0 thoughts on “Apraxia and Dysarthria and Real Oral Motor Therapy”
great answer …I wish this could be taught in all classes on speech production disorders, and also be seen on the ASHA Forums. The Forums (now called “Community”) are filled with SLPs asking “I think he is apraxic, but maybe he is dysarthric…how do I know which?” I try to tell them ‘the label doesn’t matter as much as what speech behaviors are you trying to modify.’ So many think you have to have ‘the diagnosis’ (note the “THE” ) before you can work on problems!
Wow! What a great response that I agree with 100%. Rock on!
Thanks gals. Maybe I will submit it to ASHA.
I’d love to read the answers to some of the “What I wish” questions…!! Can you elaborate, or point me in a good direction?
I am not sure what you are asking, Chantal. Please elaborate your question. Thanks!
Amen sister!!!! Now can you teach me all of the tricks in the “What I wish” section!!! 🙂
Thank you Thank you Thank you.!!! I so agree with this statement. I have worked with many
severely apraxic/dysrthric children and I have done (gasp) some oral motor therapy to work with them to help facilitate speech. And yes it has worked. i wish as afield we can step way from this anti oral motor movement and focus on what out patients need as an individual.
Thank you!!!!!! I couldn’t agree more! Thank you for writing this.
What a relief! It is a struggle to document & name some of these observations into reports, and this helps me with the verbiage and also in explaining it to families.
I’ve talked to families about Non-Speech Oral Activities and Wake Up Stimulation as “training wheels” or even like those little chopsticks-trainers for little kids….it is not the REAL thing, but just helps get our body over the hump of figuring out what it is supposed to be doing for the real thing, but in a little easier way.

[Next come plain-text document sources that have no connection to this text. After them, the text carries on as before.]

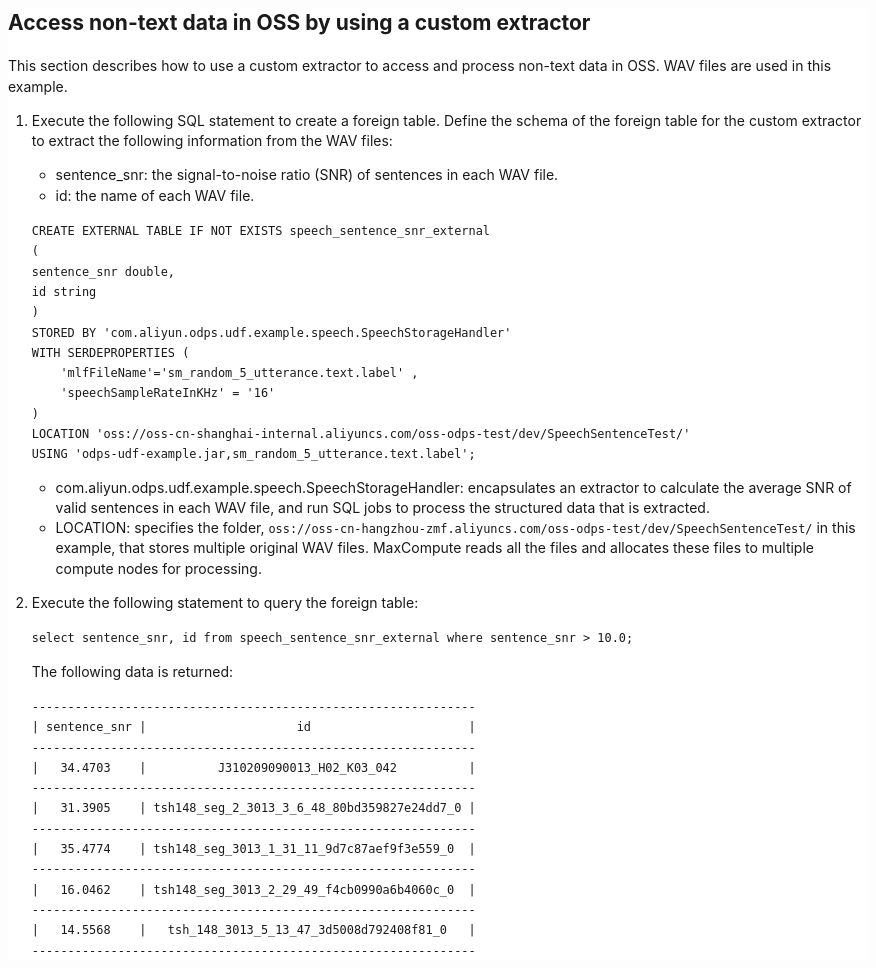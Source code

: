 
## Access non-text data in OSS by using a custom extractor

This section describes how to use a custom extractor to access and process non-text data in OSS. WAV files are used in this example.

1.  Execute the following SQL statement to create a foreign table. Define the schema of the foreign table for the custom extractor to extract the following information from the WAV files:

    -   sentence\_snr: the signal-to-noise ratio \(SNR\) of sentences in each WAV file.
    -   id: the name of each WAV file.
    ```
    CREATE EXTERNAL TABLE IF NOT EXISTS speech_sentence_snr_external
    (
    sentence_snr double,
    id string
    )
    STORED BY 'com.aliyun.odps.udf.example.speech.SpeechStorageHandler'
    WITH SERDEPROPERTIES (
        'mlfFileName'='sm_random_5_utterance.text.label' ,
        'speechSampleRateInKHz' = '16'
    )
    LOCATION 'oss://oss-cn-shanghai-internal.aliyuncs.com/oss-odps-test/dev/SpeechSentenceTest/'
    USING 'odps-udf-example.jar,sm_random_5_utterance.text.label';
    ```

    -   com.aliyun.odps.udf.example.speech.SpeechStorageHandler: encapsulates an extractor to calculate the average SNR of valid sentences in each WAV file, and run SQL jobs to process the structured data that is extracted.
    -   LOCATION: specifies the folder, `oss://oss-cn-hangzhou-zmf.aliyuncs.com/oss-odps-test/dev/SpeechSentenceTest/` in this example, that stores multiple original WAV files. MaxCompute reads all the files and allocates these files to multiple compute nodes for processing.
2.  Execute the following statement to query the foreign table:

    ```
    select sentence_snr, id from speech_sentence_snr_external where sentence_snr > 10.0; 
    ```

    The following data is returned:

    ```
    --------------------------------------------------------------
    | sentence_snr |                     id                      |
    --------------------------------------------------------------
    |   34.4703    |          J310209090013_H02_K03_042          |
    --------------------------------------------------------------
    |   31.3905    | tsh148_seg_2_3013_3_6_48_80bd359827e24dd7_0 |
    --------------------------------------------------------------
    |   35.4774    | tsh148_seg_3013_1_31_11_9d7c87aef9f3e559_0  |
    --------------------------------------------------------------
    |   16.0462    | tsh148_seg_3013_2_29_49_f4cb0990a6b4060c_0  |
    --------------------------------------------------------------
    |   14.5568    |   tsh_148_3013_5_13_47_3d5008d792408f81_0   |
    --------------------------------------------------------------
    ```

Of course you still have to actually work hard and practice the REAL thing too (ie speech) but at least you have had a little prep work first!
One thing I struggle with in the PreK age is “how much is enough?” Of course play-based is important, but it is often hard to tell where to draw the line between pushing too hard, and not pushing hard enough. Sometimes I wonder if I get enough “trials” in….especially when they start to be aware of just how hard this really is for them. Where is that Zone of Proximal Development? 80% successful? And what is “successful?” This is where the parent partnering has come in for me — they know their kiddo best, and how much they can be encouraged vs pushed over the edge.
I like your chopsticks analogy. Very helpful. My measure of what is enough always brings me back to the phonemes, syllables, and words. Are they getting better? Also, I shoot for normal function. Is the client beginning to move the jaw, lips, tongue in normal patterns? That means understanding what the normal patterns are, of course.